Maintaining Your Cells in Culture:
- Avoid splitting primary hepatocytes, as they are non-proliferative and highly sensitive to manipulation.
These are some key precautions you should take care of
- Hepatocytes require proper handling: Hepatocytes are extremely fragile cells, so it’s important to handle them with care to prevent damage to cell membranes and maintain cell viability.
- Hepatocytes are most viable at low temperatures: To maintain the cold temperature, keep hepatocytes on ice or in a cold room throughout the handling process to slow down metabolic activity and preserve cell integrity. This also preserves the hepatocyte RNA and protein structure.
- Use appropriate buffers: it is also crucial to provide the hepatocytes with an environment that is good for their viability.
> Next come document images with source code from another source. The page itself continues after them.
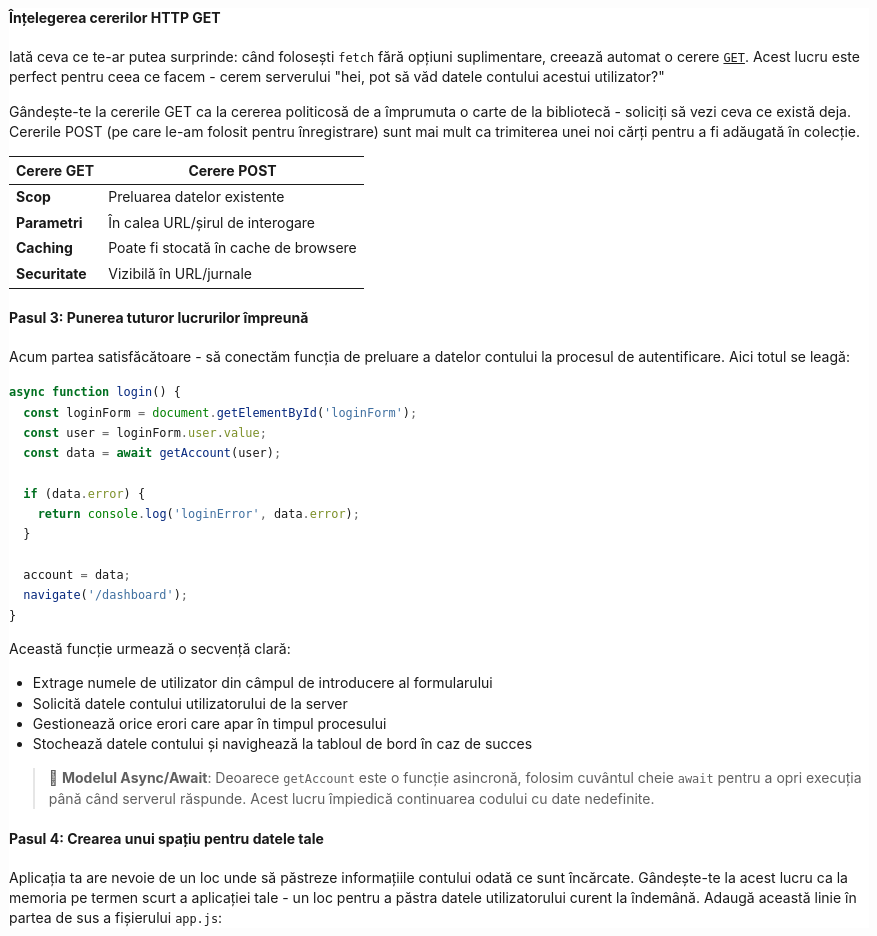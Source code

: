 #### Înțelegerea cererilor HTTP GET

Iată ceva ce te-ar putea surprinde: când folosești `fetch` fără opțiuni suplimentare, creează automat o cerere [`GET`](https://developer.mozilla.org/docs/Web/HTTP/Methods/GET). Acest lucru este perfect pentru ceea ce facem - cerem serverului "hei, pot să văd datele contului acestui utilizator?"

Gândește-te la cererile GET ca la cererea politicosă de a împrumuta o carte de la bibliotecă - soliciți să vezi ceva ce există deja. Cererile POST (pe care le-am folosit pentru înregistrare) sunt mai mult ca trimiterea unei noi cărți pentru a fi adăugată în colecție.

| Cerere GET | Cerere POST |
|------------|-------------|
| **Scop** | Preluarea datelor existente | Trimiterea de date noi către server |
| **Parametri** | În calea URL/șirul de interogare | În corpul cererii |
| **Caching** | Poate fi stocată în cache de browsere | De obicei, nu este stocată în cache |
| **Securitate** | Vizibilă în URL/jurnale | Ascunsă în corpul cererii |

#### Pasul 3: Punerea tuturor lucrurilor împreună

Acum partea satisfăcătoare - să conectăm funcția de preluare a datelor contului la procesul de autentificare. Aici totul se leagă:

```javascript
async function login() {
  const loginForm = document.getElementById('loginForm');
  const user = loginForm.user.value;
  const data = await getAccount(user);

  if (data.error) {
    return console.log('loginError', data.error);
  }

  account = data;
  navigate('/dashboard');
}
```

Această funcție urmează o secvență clară:
- Extrage numele de utilizator din câmpul de introducere al formularului
- Solicită datele contului utilizatorului de la server
- Gestionează orice erori care apar în timpul procesului
- Stochează datele contului și navighează la tabloul de bord în caz de succes

> 🎯 **Modelul Async/Await**: Deoarece `getAccount` este o funcție asincronă, folosim cuvântul cheie `await` pentru a opri execuția până când serverul răspunde. Acest lucru împiedică continuarea codului cu date nedefinite.

#### Pasul 4: Crearea unui spațiu pentru datele tale

Aplicația ta are nevoie de un loc unde să păstreze informațiile contului odată ce sunt încărcate. Gândește-te la acest lucru ca la memoria pe termen scurt a aplicației tale - un loc pentru a păstra datele utilizatorului curent la îndemână. Adaugă această linie în partea de sus a fișierului `app.js`:
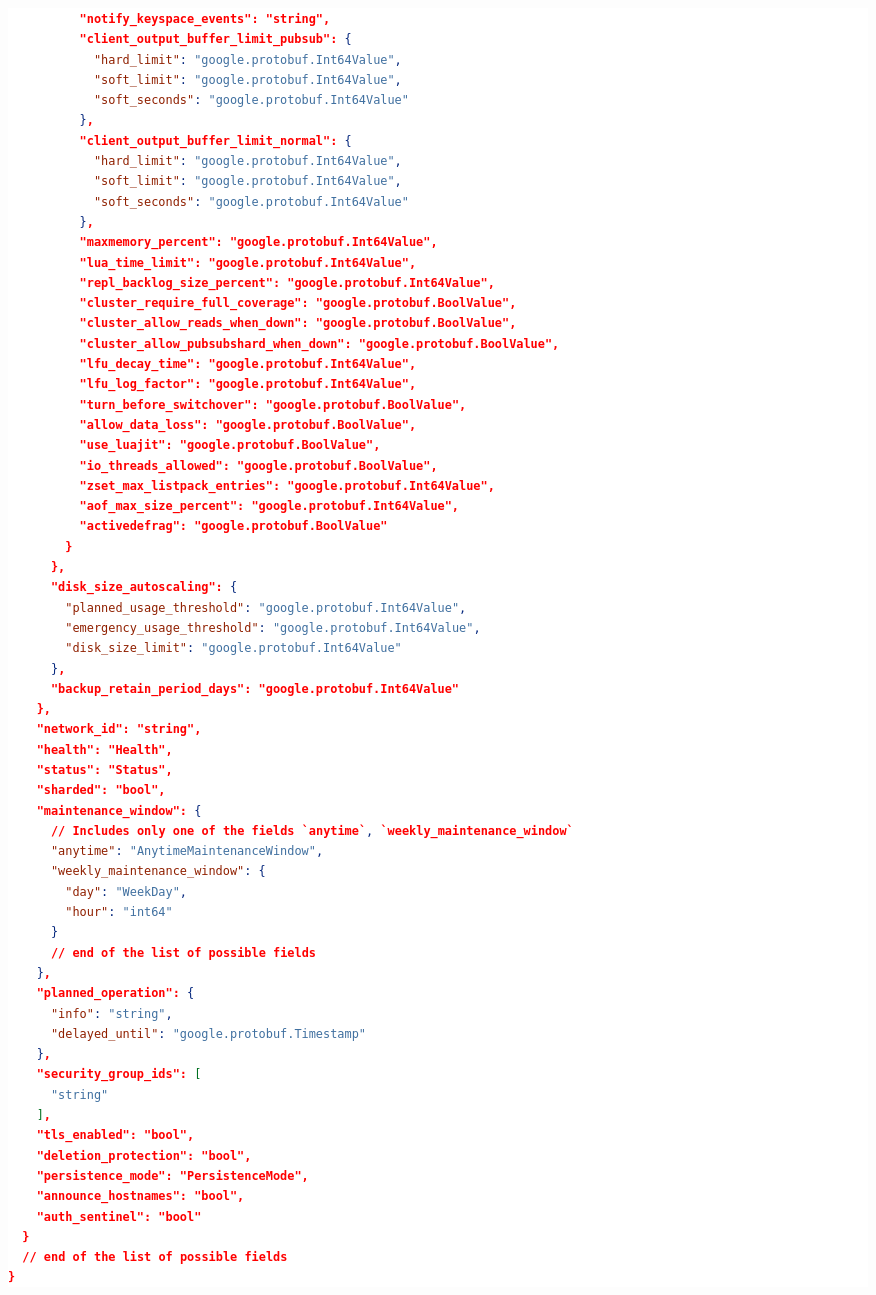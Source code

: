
 ```json
          "notify_keyspace_events": "string",
          "client_output_buffer_limit_pubsub": {
            "hard_limit": "google.protobuf.Int64Value",
            "soft_limit": "google.protobuf.Int64Value",
            "soft_seconds": "google.protobuf.Int64Value"
          },
          "client_output_buffer_limit_normal": {
            "hard_limit": "google.protobuf.Int64Value",
            "soft_limit": "google.protobuf.Int64Value",
            "soft_seconds": "google.protobuf.Int64Value"
          },
          "maxmemory_percent": "google.protobuf.Int64Value",
          "lua_time_limit": "google.protobuf.Int64Value",
          "repl_backlog_size_percent": "google.protobuf.Int64Value",
          "cluster_require_full_coverage": "google.protobuf.BoolValue",
          "cluster_allow_reads_when_down": "google.protobuf.BoolValue",
          "cluster_allow_pubsubshard_when_down": "google.protobuf.BoolValue",
          "lfu_decay_time": "google.protobuf.Int64Value",
          "lfu_log_factor": "google.protobuf.Int64Value",
          "turn_before_switchover": "google.protobuf.BoolValue",
          "allow_data_loss": "google.protobuf.BoolValue",
          "use_luajit": "google.protobuf.BoolValue",
          "io_threads_allowed": "google.protobuf.BoolValue",
          "zset_max_listpack_entries": "google.protobuf.Int64Value",
          "aof_max_size_percent": "google.protobuf.Int64Value",
          "activedefrag": "google.protobuf.BoolValue"
        }
      },
      "disk_size_autoscaling": {
        "planned_usage_threshold": "google.protobuf.Int64Value",
        "emergency_usage_threshold": "google.protobuf.Int64Value",
        "disk_size_limit": "google.protobuf.Int64Value"
      },
      "backup_retain_period_days": "google.protobuf.Int64Value"
    },
    "network_id": "string",
    "health": "Health",
    "status": "Status",
    "sharded": "bool",
    "maintenance_window": {
      // Includes only one of the fields `anytime`, `weekly_maintenance_window`
      "anytime": "AnytimeMaintenanceWindow",
      "weekly_maintenance_window": {
        "day": "WeekDay",
        "hour": "int64"
      }
      // end of the list of possible fields
    },
    "planned_operation": {
      "info": "string",
      "delayed_until": "google.protobuf.Timestamp"
    },
    "security_group_ids": [
      "string"
    ],
    "tls_enabled": "bool",
    "deletion_protection": "bool",
    "persistence_mode": "PersistenceMode",
    "announce_hostnames": "bool",
    "auth_sentinel": "bool"
  }
  // end of the list of possible fields
}
```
For that purpose, use buffers that are isotonic and pH-balanced to maintain cell osmolarity and pH stability, which are essential for cell health.
- Minimize exposure to air: Limit exposure to air during cell isolation and handling to prevent oxidative stress and maintain cell viability.
- Avoid excessive centrifugation: Hepatocytes are sensitive to mechanical stress, so minimize centrifugation speed and duration to prevent cell damage.
- Optimize cell density: When plating hepatocytes for experiments, optimize cell density to ensure proper cell attachment and function while avoiding overcrowding.
- Consider cell culture media: Use appropriate culture media supplemented with essential nutrients and growth factors to support hepatocyte viability and function.
- Monitor cell morphology: Regularly monitor hepatocyte morphology under a microscope to assess cell health and detect any signs of damage or deterioration.
Sterile conditions: Work in a sterile environment and follow aseptic techniques to prevent contamination, which can compromise cell viability and experimental results.
- Follow protocols Always try to use standardized protocols for hepatocyte isolation, culture, and experimentation to ensure the reproducibility and reliability of results.